Para além da sua longa actividade a promover e divulgar a cultura em geral, com incidência especial no Teatro, executou 51 produções teatrais (cerca de 800 Espectáculos de Teatro), a maior parte de autores portugueses, que representou nos pontos mais diversos do País, bem como além fronteiras (França e Luxemburgo). 

O TEM assume-se como um grupo inteiramente “AMADOR” dedicando-se em cerca de 75% à itinerância. Nos termos dos Artºs 2º e 3º do Dec. Lei 460/77, 07-01, por despacho de 29-12-87 do Primeiro - Ministro Prof. Cavaco Silva e publicação no Diário da República – II série de 13-01-1988, o TEM conquistou o estatuto de Associação de Utilidade Pública. 

Em Abril de 1999, com a peça “SALOMÉ”, foi galardoado com o prémio produção artística – teatro, no 7º aniversário da revista ANIM’ARTE.

Em Maio de 2001, ano em que comemorou os 20 anos de actividade ininterrupta, foi-lhe atribuída a medalha de Ouro de mérito Municipal na área da Cultura/Teatro.

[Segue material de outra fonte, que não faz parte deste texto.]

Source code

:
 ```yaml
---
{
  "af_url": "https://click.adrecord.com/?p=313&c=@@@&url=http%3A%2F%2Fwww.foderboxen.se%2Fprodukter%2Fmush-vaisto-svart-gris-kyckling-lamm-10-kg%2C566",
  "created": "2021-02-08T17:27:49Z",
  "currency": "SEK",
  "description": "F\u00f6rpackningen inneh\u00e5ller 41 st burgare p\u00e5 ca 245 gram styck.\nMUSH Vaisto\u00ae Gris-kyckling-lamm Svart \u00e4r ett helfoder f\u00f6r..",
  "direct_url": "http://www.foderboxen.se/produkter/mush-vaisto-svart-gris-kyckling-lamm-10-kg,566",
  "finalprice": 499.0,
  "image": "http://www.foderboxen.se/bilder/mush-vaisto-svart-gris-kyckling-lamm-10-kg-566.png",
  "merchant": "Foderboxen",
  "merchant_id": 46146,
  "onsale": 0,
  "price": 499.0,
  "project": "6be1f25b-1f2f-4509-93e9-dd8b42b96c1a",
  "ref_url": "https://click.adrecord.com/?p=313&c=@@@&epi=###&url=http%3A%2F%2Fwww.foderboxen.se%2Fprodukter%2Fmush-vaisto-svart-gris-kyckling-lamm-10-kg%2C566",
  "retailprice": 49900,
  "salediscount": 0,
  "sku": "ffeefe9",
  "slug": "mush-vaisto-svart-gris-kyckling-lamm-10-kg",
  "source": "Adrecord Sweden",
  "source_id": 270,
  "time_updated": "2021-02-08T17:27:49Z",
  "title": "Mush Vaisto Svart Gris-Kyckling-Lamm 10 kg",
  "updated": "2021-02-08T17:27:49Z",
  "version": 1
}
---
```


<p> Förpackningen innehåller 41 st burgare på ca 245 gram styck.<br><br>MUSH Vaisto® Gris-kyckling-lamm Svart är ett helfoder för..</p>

Em Março de 2006 foi o vencedor do II Festival Nacional de Teatro de Amadores – Póvoa de Lanhoso, com a peça “Joana D’Arc” tendo sido galardoado com 4 prémios: melhores Encenação, Espectáculo, Cenografia e Luminotecnia.

Em Março de 2010 foi galardoado com o Prémio do Público – Melhor Espectáculo, ao participar com a peça “O Pecado de João Agonia” no CALE-se 4 – Festival Internacional de Teatro de Amadores.

Em Dezembro de 2011 foi galardoado em Proença- a-Nova com o prémio " O melhor Guarda-Roupa", com a peça "O Pecado de João Agonia". 

Outras Referências:
Foi sócio da APTA – Associação Portuguesa de Teatro Amador, tendo feito parte dos Órgãos Sociais (já extinta).
É Sócio fundador do Centro Cultural Distrital de Viseu (Teatro Mirita Casimiro), e faz parte dos Órgãos Sociais.
É Sócio fundador da ADICES – Associação de Desenvolvimento e Iniciativas Culturais e Sociais, e faz parte dos Órgãos Sociais.
É Sócio fundador do Centro de Animação Cultural de Mortágua (Teatro Clube), e faz parte dos Órgãos Sociais.
É CCD da Fundação INATEL com o nº. 3173.
Foi Sócio fundador da ANTA – Associação Nacional de Teatro de Amadores (entretanto extinta).
É Sócio fundador da FPTA – Federação Portuguesa de Teatro.